It has a huge benefit to usability, though. Being able to "turn on" the machine and have a working browser over a wireless link in less than 10 seconds is quite a feature. It's the difference between flipping on the machine to check the weather (standby) and knowing that you can probably wait for "weather on the 8s" on the weather channel faster (cold boot).
* Yes, that sucks royally. Thanks, Microsoft, et al., for your inability to load programs efficiently. About 4 minutes of that time is _after_ I login. In comparison, I can come out of hibernation (i.e. - transfer 2GB from the disc back to memory) in about 30 seconds.
Is it just my observation, or are there way too many stupid people in the world?
It seems to be a grouping of power-hogs who want to claim to be environmentally friendly. Don't get me wrong, I'm not saying that it won't do some good, but until it get a few organizations like GreenPeace as members, and asks them to audit its standards, then nobody should take it too seriously.
The Green Grid: Members List
Reduce, reuse, cycle
True, but switches on the outlet are pretty much UK-only, as are plugs that include a fuse. Other 230 V-countries don't use them.

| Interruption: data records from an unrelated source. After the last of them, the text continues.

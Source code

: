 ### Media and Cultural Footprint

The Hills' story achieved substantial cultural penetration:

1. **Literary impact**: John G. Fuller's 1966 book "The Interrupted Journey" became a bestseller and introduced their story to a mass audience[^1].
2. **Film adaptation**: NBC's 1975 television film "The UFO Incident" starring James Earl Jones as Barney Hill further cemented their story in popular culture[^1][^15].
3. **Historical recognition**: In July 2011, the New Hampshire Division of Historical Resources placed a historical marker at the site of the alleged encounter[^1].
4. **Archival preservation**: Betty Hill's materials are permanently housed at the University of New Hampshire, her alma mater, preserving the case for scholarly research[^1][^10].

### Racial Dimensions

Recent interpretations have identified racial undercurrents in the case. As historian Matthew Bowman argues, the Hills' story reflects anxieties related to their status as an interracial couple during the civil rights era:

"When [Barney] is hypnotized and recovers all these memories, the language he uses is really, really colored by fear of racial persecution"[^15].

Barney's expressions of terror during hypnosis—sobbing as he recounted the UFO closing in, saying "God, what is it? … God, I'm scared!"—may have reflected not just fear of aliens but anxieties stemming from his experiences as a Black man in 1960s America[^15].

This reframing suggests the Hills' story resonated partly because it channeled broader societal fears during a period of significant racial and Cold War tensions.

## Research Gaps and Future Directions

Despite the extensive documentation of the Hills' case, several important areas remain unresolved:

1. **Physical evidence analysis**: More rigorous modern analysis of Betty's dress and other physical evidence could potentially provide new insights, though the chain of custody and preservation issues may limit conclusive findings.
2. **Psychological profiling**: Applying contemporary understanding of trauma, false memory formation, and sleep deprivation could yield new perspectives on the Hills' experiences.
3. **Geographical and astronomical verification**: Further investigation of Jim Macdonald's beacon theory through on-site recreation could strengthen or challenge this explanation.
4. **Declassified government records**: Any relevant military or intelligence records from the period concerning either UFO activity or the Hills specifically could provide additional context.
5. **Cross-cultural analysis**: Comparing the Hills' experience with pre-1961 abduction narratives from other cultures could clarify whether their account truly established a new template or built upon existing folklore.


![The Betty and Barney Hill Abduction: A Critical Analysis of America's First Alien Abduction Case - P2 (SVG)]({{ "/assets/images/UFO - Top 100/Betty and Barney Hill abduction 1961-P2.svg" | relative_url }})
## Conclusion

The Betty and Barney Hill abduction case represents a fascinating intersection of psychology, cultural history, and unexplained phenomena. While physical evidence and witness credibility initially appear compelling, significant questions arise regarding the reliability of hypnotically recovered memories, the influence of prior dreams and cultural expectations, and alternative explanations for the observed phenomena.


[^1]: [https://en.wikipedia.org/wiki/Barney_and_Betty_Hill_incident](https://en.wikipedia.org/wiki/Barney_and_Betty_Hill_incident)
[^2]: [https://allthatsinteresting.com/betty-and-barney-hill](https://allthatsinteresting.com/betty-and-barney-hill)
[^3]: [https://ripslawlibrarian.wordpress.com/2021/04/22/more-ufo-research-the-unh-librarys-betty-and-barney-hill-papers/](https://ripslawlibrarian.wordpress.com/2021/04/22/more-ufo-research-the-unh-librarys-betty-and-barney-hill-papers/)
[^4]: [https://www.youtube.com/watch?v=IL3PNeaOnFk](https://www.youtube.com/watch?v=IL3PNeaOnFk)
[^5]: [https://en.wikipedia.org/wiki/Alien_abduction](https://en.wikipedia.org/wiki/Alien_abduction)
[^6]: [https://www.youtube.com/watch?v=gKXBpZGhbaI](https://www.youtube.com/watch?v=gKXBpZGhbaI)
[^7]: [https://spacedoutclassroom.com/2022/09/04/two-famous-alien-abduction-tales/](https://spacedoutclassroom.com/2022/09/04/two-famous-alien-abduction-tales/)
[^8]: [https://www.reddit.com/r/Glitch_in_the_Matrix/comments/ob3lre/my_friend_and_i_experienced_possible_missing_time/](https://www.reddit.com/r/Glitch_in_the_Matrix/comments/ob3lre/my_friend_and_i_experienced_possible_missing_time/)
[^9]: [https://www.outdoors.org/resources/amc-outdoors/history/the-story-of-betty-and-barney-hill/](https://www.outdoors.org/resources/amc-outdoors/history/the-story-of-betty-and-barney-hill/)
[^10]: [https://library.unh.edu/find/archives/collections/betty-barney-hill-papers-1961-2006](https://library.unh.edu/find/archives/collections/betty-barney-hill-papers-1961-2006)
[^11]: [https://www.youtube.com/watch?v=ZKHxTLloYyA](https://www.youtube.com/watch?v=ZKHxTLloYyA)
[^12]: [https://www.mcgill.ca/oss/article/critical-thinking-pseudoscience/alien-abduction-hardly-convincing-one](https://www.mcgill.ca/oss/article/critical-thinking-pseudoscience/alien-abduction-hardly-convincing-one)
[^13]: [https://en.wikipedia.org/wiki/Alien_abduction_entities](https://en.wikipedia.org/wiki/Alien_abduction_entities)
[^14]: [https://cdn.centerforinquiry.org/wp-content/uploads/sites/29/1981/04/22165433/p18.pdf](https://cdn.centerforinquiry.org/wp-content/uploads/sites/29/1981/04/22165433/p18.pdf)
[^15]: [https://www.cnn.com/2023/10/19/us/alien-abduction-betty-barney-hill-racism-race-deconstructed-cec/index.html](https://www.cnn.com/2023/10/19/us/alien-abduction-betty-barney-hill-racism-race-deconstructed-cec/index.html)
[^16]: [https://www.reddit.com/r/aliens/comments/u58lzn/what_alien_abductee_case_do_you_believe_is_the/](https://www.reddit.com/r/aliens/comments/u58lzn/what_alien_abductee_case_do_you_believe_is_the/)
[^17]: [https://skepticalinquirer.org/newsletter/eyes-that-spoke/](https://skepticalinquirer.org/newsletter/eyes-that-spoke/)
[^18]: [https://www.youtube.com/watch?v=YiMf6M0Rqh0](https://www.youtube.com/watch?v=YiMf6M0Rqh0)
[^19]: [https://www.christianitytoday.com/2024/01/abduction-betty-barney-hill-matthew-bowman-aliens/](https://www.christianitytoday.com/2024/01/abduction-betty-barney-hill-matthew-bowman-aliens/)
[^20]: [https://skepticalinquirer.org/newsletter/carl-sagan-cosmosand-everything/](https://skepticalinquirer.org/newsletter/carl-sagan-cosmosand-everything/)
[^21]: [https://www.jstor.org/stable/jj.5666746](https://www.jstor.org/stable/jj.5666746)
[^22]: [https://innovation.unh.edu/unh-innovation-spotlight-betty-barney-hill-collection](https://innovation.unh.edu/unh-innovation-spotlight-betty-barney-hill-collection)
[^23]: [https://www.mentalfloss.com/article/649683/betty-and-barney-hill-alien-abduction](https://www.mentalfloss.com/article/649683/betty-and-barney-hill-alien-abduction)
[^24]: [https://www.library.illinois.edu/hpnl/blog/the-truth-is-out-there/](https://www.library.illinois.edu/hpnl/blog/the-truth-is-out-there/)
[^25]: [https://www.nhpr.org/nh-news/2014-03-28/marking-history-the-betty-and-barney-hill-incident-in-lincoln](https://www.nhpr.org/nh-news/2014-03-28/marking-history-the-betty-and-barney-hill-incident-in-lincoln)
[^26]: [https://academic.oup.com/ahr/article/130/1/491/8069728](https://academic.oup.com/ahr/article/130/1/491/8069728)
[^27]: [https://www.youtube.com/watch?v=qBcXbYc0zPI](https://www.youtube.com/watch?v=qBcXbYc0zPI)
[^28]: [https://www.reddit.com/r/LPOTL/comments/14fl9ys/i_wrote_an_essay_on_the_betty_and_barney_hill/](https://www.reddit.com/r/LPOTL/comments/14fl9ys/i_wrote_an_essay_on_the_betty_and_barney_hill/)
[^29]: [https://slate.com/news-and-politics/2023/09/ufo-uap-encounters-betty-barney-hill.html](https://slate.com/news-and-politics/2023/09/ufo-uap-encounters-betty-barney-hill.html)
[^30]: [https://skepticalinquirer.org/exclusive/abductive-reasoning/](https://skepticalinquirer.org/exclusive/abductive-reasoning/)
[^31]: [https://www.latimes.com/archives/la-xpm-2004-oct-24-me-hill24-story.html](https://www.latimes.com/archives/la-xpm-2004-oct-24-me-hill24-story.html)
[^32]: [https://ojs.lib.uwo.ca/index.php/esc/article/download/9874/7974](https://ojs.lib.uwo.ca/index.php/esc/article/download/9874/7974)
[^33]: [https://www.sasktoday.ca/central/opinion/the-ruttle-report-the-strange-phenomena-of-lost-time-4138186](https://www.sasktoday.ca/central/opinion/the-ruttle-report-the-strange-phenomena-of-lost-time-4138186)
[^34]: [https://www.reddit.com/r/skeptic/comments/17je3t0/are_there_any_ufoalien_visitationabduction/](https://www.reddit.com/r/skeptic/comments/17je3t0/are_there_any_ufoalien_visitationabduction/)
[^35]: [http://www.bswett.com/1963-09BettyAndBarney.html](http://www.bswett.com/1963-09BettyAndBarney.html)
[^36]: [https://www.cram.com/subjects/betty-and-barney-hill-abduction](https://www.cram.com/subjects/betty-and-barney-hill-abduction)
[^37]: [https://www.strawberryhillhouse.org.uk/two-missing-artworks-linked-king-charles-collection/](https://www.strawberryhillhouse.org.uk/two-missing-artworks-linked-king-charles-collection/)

The PC electronics only burns 1-2 watts in standby, but the large and idle power supply will burn another 8 or so.
Or at least that's the way my imac is. I got a watt meter and it's 70w at full power, 40w in low-power mode, 10w in standby and 10w when off. It only goes to zero when you unplug it.
My laptop is the same: the charger burns 7w even when you don't plug it in to the laptop.